Forse poche realta’ umane sono cosi’ difficili da definire come la cultura. Nel suo senso classico, la cultura equivale alla coltivazione dei doni naturali. Nella sua accezione moderna, la cultura e’ considerata come l’unione dei modi di vivere, dei costumi e delle modalita’ di un’epoca o di un gruppo sociale. Tutti siamo artefici e soggetti della cultura e, a volte, la cultura e’ cio’ che ci permette di divenire pienamente esseri umani.

L’interesse della Chiesa per la cultura e’ coestensivo con la sua storia millenaria. Dall’inizio, il cristianesimo e’ stato creatore di cultura. Concretamente, la cultura europea ed occidentale non si spiega senza l’influsso vivificatore del Vangelo.
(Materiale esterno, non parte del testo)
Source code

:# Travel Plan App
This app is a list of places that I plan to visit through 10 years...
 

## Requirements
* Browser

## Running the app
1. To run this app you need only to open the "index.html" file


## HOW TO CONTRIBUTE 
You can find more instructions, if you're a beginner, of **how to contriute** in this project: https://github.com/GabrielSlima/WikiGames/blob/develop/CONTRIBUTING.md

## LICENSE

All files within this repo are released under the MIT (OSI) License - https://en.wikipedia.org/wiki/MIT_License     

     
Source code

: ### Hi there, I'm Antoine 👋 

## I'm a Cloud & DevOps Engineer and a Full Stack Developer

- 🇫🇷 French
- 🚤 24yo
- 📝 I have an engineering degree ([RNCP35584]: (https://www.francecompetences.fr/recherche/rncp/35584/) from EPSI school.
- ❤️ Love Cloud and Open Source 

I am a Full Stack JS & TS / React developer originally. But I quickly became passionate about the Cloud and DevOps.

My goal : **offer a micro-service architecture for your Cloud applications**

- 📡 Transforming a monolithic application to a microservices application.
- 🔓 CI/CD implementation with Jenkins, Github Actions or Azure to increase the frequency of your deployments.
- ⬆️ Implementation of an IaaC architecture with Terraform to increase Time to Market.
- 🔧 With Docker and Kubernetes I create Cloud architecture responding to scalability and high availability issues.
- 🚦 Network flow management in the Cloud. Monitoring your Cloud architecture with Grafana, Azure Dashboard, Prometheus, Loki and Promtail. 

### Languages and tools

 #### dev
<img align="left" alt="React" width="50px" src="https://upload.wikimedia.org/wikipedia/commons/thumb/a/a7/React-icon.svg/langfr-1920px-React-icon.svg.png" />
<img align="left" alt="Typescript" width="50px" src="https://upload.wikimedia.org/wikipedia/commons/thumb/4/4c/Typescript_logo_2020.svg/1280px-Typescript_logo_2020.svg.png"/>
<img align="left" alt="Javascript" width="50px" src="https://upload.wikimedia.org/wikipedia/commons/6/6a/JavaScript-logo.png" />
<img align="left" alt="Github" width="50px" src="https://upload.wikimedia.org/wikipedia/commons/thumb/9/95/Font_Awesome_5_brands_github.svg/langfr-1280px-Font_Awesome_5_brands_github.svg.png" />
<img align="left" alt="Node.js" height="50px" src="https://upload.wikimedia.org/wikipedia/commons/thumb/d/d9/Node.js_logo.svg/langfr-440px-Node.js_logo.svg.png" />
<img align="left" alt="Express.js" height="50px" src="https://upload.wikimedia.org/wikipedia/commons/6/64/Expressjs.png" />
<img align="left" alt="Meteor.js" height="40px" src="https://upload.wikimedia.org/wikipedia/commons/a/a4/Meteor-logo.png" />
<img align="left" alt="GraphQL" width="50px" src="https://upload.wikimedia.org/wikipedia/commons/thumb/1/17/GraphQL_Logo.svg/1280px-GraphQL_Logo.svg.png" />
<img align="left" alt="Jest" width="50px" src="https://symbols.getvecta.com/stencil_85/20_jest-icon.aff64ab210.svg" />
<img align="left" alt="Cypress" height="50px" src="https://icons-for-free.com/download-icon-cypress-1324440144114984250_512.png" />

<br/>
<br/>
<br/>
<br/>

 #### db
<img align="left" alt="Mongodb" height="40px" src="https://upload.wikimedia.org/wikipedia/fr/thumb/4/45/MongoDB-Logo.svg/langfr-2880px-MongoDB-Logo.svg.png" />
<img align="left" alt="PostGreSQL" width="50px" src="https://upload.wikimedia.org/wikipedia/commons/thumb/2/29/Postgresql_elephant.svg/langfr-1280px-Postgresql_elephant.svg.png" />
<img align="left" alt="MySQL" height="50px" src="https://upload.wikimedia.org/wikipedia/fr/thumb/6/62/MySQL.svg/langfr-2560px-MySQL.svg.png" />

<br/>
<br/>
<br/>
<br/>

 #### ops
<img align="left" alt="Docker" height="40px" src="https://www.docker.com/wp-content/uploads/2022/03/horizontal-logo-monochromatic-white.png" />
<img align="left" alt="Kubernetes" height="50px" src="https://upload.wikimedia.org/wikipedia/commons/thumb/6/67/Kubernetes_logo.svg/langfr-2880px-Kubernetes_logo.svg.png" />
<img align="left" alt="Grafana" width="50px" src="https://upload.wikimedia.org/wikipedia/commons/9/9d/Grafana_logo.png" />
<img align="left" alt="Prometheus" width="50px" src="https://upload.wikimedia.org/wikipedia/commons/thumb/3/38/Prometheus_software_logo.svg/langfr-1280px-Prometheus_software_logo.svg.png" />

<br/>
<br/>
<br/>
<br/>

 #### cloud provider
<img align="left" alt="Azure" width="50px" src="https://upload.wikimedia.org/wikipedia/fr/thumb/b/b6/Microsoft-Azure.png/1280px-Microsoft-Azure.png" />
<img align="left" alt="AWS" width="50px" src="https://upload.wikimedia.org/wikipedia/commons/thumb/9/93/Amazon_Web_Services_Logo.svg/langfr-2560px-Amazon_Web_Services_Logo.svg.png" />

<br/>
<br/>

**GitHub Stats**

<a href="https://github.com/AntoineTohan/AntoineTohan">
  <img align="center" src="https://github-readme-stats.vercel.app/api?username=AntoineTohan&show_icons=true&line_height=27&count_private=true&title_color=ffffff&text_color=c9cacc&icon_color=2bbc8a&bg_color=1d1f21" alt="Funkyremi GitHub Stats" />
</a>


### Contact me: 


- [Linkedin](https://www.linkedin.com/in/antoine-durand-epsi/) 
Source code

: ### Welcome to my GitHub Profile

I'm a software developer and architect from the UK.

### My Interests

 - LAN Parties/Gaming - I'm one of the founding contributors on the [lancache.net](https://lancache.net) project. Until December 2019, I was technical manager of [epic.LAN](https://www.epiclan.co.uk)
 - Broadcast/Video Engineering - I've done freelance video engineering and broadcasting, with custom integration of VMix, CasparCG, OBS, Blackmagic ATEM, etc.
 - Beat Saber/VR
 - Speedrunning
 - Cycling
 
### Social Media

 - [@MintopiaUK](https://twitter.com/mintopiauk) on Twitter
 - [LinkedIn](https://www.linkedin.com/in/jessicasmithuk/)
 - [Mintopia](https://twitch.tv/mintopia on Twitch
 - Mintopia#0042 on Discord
Nonostante il naufragio dei valori, che ci converte in una generazione di orfani e di sopravvissuti, ancora, se cerchiamo tra i relitti della nave, troveremo opere che si incastrano in un disegno cristiano o, al massimo, forse postcristiano, ma difficilmente precristiano o acristiano.

L’insuccesso dei diversi umanesimi atei, ed il conseguente rinchiudersi postmoderno negli orticelli della comodita’ egoista, ha posto in luce con maggior chiarezza, se necessario, che uno dei principali apporti del cristianesimo alla cultura occidentale e’ stato – e continua ad esserlo – quello della difesa del valore e della dignita’ della persona umana. Di fronte al futuro, sempre piu’ minacciato dalla frammentazione e dal nichilismo, la scommessa incondizionata a favore della dignita’ di ogni uomo costituisce una continua sfida di fronte alla quale la Chiesa, presenza viva di un Dio umano, non puo’ capitolare.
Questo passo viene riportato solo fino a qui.